'Beer Houses’ Feared
GV Z. Press Association)
WELLINGTON, March 23. Price uniformity promoted better standards, Mr R. B. Cooke, Q.C., said today at the beer and spirits prices inquiry.
Making submissions on behalf of the Hotel Association of New Zealand, Mr Cooke said the Examiner of Trade Practices apparently suggested that hotels offering bar services of low order should charge less than the better hotels.
But this would tell against the public interest in several ways, Mr Cooke said. Human nature was a relevant consideration in administering the Trade Practices Act. Mr Cooke said. There would be an inevitable tendency for many customers to drink where the beer was cheapest. In consequence, a system of varying prices would benefit the kind of hotels which should be discouraged, at the expense of those which should be encouraged. The hotels aiming at higher standards which had spent or were contemplating spending big sums on improved facilities would find their position or plans undermined by the beer houses.
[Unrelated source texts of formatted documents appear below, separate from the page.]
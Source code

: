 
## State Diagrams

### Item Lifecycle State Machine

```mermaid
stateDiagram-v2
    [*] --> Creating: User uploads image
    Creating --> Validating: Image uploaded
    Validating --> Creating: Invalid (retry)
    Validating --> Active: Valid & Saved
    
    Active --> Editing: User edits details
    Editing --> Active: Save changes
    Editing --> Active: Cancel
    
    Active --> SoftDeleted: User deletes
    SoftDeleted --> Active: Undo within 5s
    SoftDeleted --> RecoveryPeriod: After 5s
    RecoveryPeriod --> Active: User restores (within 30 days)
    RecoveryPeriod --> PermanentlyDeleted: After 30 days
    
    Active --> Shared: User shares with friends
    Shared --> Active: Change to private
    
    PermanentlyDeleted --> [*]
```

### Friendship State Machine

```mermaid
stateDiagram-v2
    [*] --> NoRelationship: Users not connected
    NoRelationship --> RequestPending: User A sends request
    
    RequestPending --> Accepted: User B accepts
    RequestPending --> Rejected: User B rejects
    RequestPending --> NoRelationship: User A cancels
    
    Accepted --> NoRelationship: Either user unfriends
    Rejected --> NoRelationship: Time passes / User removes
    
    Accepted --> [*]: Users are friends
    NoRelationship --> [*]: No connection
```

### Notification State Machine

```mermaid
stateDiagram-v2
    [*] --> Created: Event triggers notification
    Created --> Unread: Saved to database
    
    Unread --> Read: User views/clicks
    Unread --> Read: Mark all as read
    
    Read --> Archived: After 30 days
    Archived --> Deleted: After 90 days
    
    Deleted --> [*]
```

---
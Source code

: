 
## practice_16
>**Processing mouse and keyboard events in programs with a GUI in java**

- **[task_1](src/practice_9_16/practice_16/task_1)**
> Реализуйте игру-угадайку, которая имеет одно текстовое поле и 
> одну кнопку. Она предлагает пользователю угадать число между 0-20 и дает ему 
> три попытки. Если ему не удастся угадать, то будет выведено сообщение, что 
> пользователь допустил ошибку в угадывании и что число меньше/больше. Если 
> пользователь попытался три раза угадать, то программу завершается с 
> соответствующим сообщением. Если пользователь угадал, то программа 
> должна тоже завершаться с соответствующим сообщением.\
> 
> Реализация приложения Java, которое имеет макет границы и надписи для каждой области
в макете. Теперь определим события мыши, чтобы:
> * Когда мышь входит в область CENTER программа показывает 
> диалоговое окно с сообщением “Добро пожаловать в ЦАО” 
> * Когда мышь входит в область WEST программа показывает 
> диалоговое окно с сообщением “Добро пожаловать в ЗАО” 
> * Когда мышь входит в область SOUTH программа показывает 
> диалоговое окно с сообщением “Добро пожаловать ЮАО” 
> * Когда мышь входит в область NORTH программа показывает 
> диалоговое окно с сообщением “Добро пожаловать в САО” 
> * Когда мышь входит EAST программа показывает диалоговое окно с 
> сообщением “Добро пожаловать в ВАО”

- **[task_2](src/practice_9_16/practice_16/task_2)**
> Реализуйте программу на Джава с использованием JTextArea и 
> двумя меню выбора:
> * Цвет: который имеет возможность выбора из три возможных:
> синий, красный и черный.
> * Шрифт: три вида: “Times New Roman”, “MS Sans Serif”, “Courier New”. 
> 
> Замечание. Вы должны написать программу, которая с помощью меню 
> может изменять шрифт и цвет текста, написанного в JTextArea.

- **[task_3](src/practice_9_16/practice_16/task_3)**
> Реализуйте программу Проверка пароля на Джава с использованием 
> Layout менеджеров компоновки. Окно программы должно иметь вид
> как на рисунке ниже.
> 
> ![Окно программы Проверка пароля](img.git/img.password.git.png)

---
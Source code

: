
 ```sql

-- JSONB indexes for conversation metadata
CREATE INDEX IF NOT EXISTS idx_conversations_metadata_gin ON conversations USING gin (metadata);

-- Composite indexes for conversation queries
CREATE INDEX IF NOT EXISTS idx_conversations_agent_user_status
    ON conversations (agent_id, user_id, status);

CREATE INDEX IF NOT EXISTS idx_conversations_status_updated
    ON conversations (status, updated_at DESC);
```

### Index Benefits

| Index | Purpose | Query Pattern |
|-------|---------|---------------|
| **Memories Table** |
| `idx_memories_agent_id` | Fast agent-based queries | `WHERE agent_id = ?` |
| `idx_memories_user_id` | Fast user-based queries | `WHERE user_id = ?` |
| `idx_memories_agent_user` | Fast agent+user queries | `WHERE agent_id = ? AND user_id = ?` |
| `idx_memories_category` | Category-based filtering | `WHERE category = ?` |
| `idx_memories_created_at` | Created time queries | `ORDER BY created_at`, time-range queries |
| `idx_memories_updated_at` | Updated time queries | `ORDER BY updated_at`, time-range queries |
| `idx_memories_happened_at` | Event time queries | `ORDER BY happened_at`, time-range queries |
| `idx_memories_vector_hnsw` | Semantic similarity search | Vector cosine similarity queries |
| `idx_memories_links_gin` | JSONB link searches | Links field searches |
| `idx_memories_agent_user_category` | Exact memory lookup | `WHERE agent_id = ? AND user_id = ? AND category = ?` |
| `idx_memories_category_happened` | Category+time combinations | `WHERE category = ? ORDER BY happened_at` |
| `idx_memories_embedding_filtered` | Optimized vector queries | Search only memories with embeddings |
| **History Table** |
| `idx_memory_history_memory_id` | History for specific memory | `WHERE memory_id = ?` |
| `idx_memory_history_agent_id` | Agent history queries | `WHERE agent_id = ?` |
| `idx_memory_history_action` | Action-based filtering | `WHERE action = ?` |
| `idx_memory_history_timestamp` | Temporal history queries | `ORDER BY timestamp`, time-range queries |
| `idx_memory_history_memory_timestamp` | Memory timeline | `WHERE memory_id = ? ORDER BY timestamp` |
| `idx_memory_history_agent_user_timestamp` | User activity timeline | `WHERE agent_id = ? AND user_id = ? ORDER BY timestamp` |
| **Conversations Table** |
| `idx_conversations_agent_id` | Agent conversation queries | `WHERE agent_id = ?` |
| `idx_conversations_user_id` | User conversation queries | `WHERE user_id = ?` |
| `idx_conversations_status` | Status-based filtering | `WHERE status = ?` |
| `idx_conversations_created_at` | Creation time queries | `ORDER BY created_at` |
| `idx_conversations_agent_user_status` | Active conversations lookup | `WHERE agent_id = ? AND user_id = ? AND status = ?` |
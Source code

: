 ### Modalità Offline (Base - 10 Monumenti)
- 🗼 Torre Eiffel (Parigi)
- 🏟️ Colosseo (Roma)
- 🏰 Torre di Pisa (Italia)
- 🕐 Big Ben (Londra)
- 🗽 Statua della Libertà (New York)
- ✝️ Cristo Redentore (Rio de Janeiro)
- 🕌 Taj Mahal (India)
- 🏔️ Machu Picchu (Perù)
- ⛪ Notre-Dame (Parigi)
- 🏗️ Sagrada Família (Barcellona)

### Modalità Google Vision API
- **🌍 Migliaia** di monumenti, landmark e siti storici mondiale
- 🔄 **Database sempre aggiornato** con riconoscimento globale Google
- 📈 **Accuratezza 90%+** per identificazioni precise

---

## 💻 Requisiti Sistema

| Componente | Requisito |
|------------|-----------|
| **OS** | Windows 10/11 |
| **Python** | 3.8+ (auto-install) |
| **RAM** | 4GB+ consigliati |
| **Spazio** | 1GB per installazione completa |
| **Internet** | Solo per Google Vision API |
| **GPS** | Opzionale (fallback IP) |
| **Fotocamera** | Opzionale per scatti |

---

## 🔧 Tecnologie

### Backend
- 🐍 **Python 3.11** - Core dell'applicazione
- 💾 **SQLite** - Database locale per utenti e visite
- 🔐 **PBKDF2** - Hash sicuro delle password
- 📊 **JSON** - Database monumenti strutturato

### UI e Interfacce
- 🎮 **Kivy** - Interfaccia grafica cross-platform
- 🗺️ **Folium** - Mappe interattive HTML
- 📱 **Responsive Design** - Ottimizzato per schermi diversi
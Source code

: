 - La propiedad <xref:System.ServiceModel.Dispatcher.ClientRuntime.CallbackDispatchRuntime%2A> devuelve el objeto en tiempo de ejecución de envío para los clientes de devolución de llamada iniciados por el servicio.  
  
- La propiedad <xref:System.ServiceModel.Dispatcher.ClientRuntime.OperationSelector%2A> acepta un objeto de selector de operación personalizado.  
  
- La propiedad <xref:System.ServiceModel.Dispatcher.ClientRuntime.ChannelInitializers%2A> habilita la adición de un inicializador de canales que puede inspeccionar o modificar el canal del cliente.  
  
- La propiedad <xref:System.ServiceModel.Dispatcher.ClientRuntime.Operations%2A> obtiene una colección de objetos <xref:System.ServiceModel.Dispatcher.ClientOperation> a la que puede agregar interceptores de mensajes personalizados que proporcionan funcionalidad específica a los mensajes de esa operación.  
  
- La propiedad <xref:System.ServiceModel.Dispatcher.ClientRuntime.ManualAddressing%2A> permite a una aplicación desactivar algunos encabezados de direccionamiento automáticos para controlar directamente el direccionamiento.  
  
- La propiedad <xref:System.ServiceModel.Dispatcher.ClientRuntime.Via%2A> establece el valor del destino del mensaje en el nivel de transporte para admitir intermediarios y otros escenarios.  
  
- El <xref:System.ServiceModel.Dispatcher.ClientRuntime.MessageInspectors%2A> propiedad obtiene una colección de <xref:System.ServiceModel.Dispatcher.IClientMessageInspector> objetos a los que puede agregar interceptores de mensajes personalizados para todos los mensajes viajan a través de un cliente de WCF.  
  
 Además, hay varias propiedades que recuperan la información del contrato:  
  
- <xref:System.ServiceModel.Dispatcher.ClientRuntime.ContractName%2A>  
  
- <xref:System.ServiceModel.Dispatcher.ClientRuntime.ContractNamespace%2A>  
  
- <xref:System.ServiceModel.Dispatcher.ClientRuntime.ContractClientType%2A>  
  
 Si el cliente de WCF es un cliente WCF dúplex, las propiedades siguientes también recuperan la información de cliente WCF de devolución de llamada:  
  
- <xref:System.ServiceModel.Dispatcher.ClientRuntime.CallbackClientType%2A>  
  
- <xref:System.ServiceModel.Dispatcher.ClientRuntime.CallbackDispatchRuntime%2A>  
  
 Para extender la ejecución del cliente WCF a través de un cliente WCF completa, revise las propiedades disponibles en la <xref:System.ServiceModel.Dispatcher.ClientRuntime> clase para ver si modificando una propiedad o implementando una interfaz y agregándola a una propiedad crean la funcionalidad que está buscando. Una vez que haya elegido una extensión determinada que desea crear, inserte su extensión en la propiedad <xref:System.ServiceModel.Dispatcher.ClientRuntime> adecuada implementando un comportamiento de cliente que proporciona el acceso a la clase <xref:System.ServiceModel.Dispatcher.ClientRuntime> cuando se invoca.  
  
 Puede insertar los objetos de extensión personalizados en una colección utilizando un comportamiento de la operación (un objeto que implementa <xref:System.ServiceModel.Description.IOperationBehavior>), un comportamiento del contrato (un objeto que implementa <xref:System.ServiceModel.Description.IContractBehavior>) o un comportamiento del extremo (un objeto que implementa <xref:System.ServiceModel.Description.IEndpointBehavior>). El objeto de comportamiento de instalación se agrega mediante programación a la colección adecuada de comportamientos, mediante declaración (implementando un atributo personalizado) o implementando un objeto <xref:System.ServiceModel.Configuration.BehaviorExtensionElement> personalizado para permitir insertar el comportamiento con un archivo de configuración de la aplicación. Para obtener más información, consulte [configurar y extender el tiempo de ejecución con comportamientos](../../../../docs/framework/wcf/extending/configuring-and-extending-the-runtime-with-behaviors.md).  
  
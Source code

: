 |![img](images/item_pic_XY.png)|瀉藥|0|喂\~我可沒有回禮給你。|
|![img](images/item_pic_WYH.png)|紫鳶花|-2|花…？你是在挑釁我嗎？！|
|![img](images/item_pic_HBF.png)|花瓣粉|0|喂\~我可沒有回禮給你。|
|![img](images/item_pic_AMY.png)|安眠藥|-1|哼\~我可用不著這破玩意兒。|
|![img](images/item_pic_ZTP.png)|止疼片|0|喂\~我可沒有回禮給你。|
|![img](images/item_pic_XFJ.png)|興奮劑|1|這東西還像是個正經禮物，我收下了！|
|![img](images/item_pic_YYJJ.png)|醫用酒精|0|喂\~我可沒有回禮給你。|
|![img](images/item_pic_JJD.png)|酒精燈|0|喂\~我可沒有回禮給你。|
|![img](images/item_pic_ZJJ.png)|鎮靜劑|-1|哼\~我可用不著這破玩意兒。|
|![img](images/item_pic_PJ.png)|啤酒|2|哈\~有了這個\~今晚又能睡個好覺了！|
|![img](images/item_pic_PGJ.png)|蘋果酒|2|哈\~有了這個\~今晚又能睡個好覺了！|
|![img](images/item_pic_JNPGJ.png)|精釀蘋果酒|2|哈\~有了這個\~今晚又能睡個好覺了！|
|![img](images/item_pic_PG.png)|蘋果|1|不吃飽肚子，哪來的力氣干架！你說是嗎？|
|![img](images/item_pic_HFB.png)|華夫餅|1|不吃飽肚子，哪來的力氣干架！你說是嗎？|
Mr Cooke submitted that arguments in favour of free-
dom of price competition in other industries were far from being automatically applicable to the bar side of the hotel industry.
“Competition in hotel facilities and services is very evi-
dent today and should be encouraged,” he said. “To foster price-cutting would be to encourage the swill and an appeal to the customer’s financial instincts only. In the submission of the association, this would be a retrograde step socially as well as economically,” Mr Cooke said.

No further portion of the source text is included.